Since becoming president of the Bruin Vets last year, Georgette has been advocating for the veterans and setting goals for the organization to raise awareness on campus.
“Getting the university to commit to us, having our own space is probably the biggest goal,” Georgette said.
It is important for veterans to have their own room on campus to decompress, network and build community, he said.
Georgette is incredibly passionate about his fellow veterans and sees it as his responsibility to do everything in his power to make a difference for that community.
Veteran Affairs Education Counselor Linda Mullins also recognizes the importance of this mission and is quite optimistic that Belmont will grant the veterans a space.
“Everybody wants their space. We understand that and we respect that. We’re trying,” Mullins said. “Belmont’s building and changing and so we keep trying to put our names out there.”
The Bruin Vets organization was started three years ago by students.
“They felt that we needed some sort of representation. They needed some sort of organization to show that there are veterans here on campus,” said Mullins.
Mullins has been a strong advocate for the veterans and Bruin Vets since then.
She works closely with the veterans, helping them complete all the necessary paperwork to come back to school as well as serve as an adviser and counselor.
She particularly enjoys her work with Bruin Vets, providing Belmont veterans with the opportunity to connect with each other in a way they may not be able to connect with others.
“It’s really more about camaraderie than it is anything. It’s very hard for students to transition, or soldiers to transition from the military to college,” Mullins said. “A lot of times they don’t have as much in common with someone that’s right out of high school, because they’ve gone through so many different experiences that we haven’t.”

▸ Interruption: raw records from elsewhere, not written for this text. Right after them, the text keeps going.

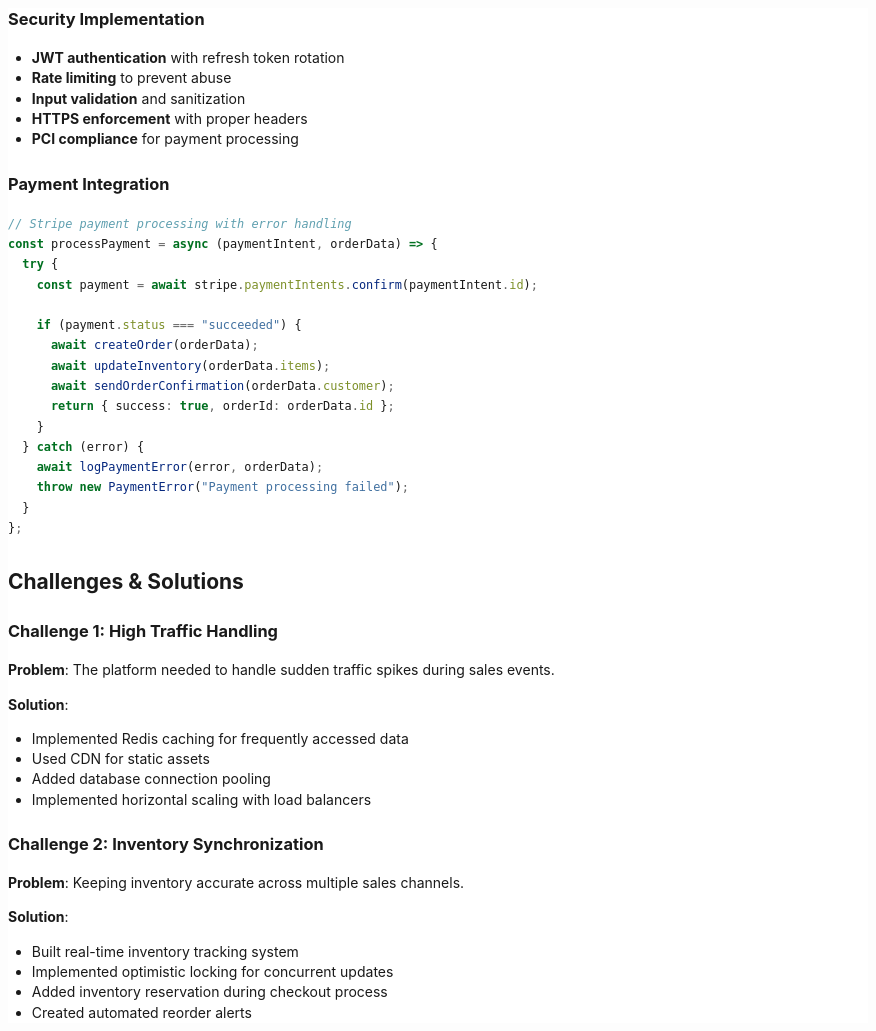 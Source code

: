 ### Security Implementation

- **JWT authentication** with refresh token rotation
- **Rate limiting** to prevent abuse
- **Input validation** and sanitization
- **HTTPS enforcement** with proper headers
- **PCI compliance** for payment processing

### Payment Integration

```typescript
// Stripe payment processing with error handling
const processPayment = async (paymentIntent, orderData) => {
  try {
    const payment = await stripe.paymentIntents.confirm(paymentIntent.id);

    if (payment.status === "succeeded") {
      await createOrder(orderData);
      await updateInventory(orderData.items);
      await sendOrderConfirmation(orderData.customer);
      return { success: true, orderId: orderData.id };
    }
  } catch (error) {
    await logPaymentError(error, orderData);
    throw new PaymentError("Payment processing failed");
  }
};
```

## Challenges & Solutions

### Challenge 1: High Traffic Handling

**Problem**: The platform needed to handle sudden traffic spikes during sales events.

**Solution**:

- Implemented Redis caching for frequently accessed data
- Used CDN for static assets
- Added database connection pooling
- Implemented horizontal scaling with load balancers

### Challenge 2: Inventory Synchronization

**Problem**: Keeping inventory accurate across multiple sales channels.

**Solution**:

- Built real-time inventory tracking system
- Implemented optimistic locking for concurrent updates
- Added inventory reservation during checkout process
- Created automated reorder alerts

Last year, Mullins asked Georgette to step up as president of Bruin Vets. While he was not looking for any sort of leadership position at the time, he recognized the offer as an opportunity to speak out for his fellow veterans.
Since taking office, Georgette has proposed quite a few new activities and initiatives to help members of Bruin Vets make an impact on Belmont as well as the surrounding communities.
He plans to bring veterans from Belmont and Lipscomb University to the Bell Tower on Veterans Day this year, to honor the fallen from Tennessee.
He also plans to host a first annual Christmas dinner for veterans and their families.
Another important program Georgette wants to bring to Belmont is ROTC.
“There are several veterans here that really want to see their own ROTC program here. And there’s a lot of veterans that would volunteer their time to make something like that happen,” Georgette said.
As of now Belmont does not have its own ROTC program, but Georgette remains hopeful that it could happen in the future.
In the meantime, his priority is advocating for a space on campus for the veterans to meet.
One of the main reasons space for the Bruin Vets is so important to Georgette is the implication that veterans at other universities have more benefits.
Lipscomb was recently deemed one of the top five best colleges for veterans by U.S. News and World Report.
“How do you compete with that? You innovate, you change things. You listen to the veterans. You hold a committee. You do whatever it takes,” Georgette said.
That is exactly what he is trying to do.
“I feel compelled to do my duty and do the best I can by the veterans and to improve things for the veterans,” he said.
The future of Bruin Vets is full of possibility, and Mullins could not be more supportive.
“I just want them to continue to feel like they’re welcomed to come to Belmont and that they matter and that they’re valued. Their opinions matter. And I want faculty and staff to understand that it’s a big deal that they wanted to come to Belmont and not somewhere else,” she said.